* _ASSIGNMENT_:
Please print the entries below exactly, from the line with "## Model Training" through the line with "## Model Evaluation", including both of those lines and leaving out all others.

== Segment start ==

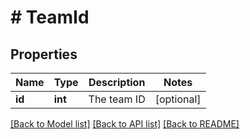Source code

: # # TeamId

## Properties

Name | Type | Description | Notes
------------ | ------------- | ------------- | -------------
**id** | **int** | The team ID | [optional]

[[Back to Model list]](../../README.md#models) [[Back to API list]](../../README.md#endpoints) [[Back to README]](../../README.md)

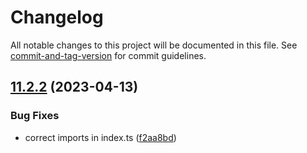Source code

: # Changelog

All notable changes to this project will be documented in this file. See [commit-and-tag-version](https://github.com/absolute-version/commit-and-tag-version) for commit guidelines.

## [11.2.2](https://github.com/absolute-version/commit-and-tag-version/compare/v11.2.1...v11.2.2) (2023-04-13)


### Bug Fixes

* correct imports in index.ts ([f2aa8bd](https://github.com/absolute-version/commit-and-tag-version/commit/f2aa8bda05533a78ca0041ef0622fe1bc4d2b0d5))
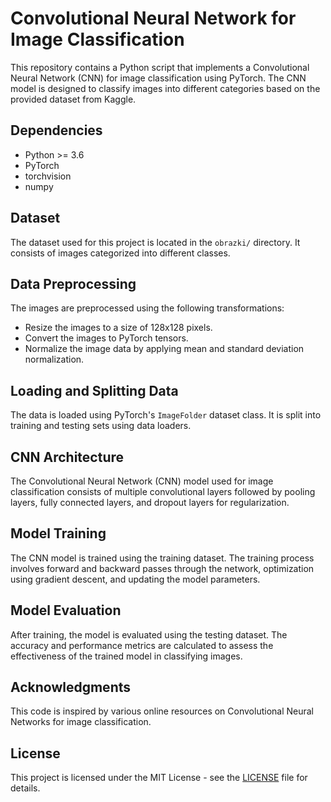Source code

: # Convolutional Neural Network for Image Classification

This repository contains a Python script that implements a Convolutional Neural Network (CNN) for image classification using PyTorch. The CNN model is designed to classify images into different categories based on the provided dataset from Kaggle.

## Dependencies

- Python >= 3.6
- PyTorch
- torchvision
- numpy

## Dataset

The dataset used for this project is located in the `obrazki/` directory. It consists of images categorized into different classes.

## Data Preprocessing

The images are preprocessed using the following transformations:
- Resize the images to a size of 128x128 pixels.
- Convert the images to PyTorch tensors.
- Normalize the image data by applying mean and standard deviation normalization.

## Loading and Splitting Data

The data is loaded using PyTorch's `ImageFolder` dataset class. It is split into training and testing sets using data loaders.

## CNN Architecture

The Convolutional Neural Network (CNN) model used for image classification consists of multiple convolutional layers followed by pooling layers, fully connected layers, and dropout layers for regularization.

## Model Training

The CNN model is trained using the training dataset. The training process involves forward and backward passes through the network, optimization using gradient descent, and updating the model parameters.

## Model Evaluation

After training, the model is evaluated using the testing dataset. The accuracy and performance metrics are calculated to assess the effectiveness of the trained model in classifying images.

## Acknowledgments

This code is inspired by various online resources on Convolutional Neural Networks for image classification.

## License

This project is licensed under the MIT License - see the [LICENSE](LICENSE) file for details.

== Segment end ==

* _EXPECTED ANSWER_:
## Model Training

The CNN model is trained using the training dataset. The training process involves forward and backward passes through the network, optimization using gradient descent, and updating the model parameters.

## Model Evaluation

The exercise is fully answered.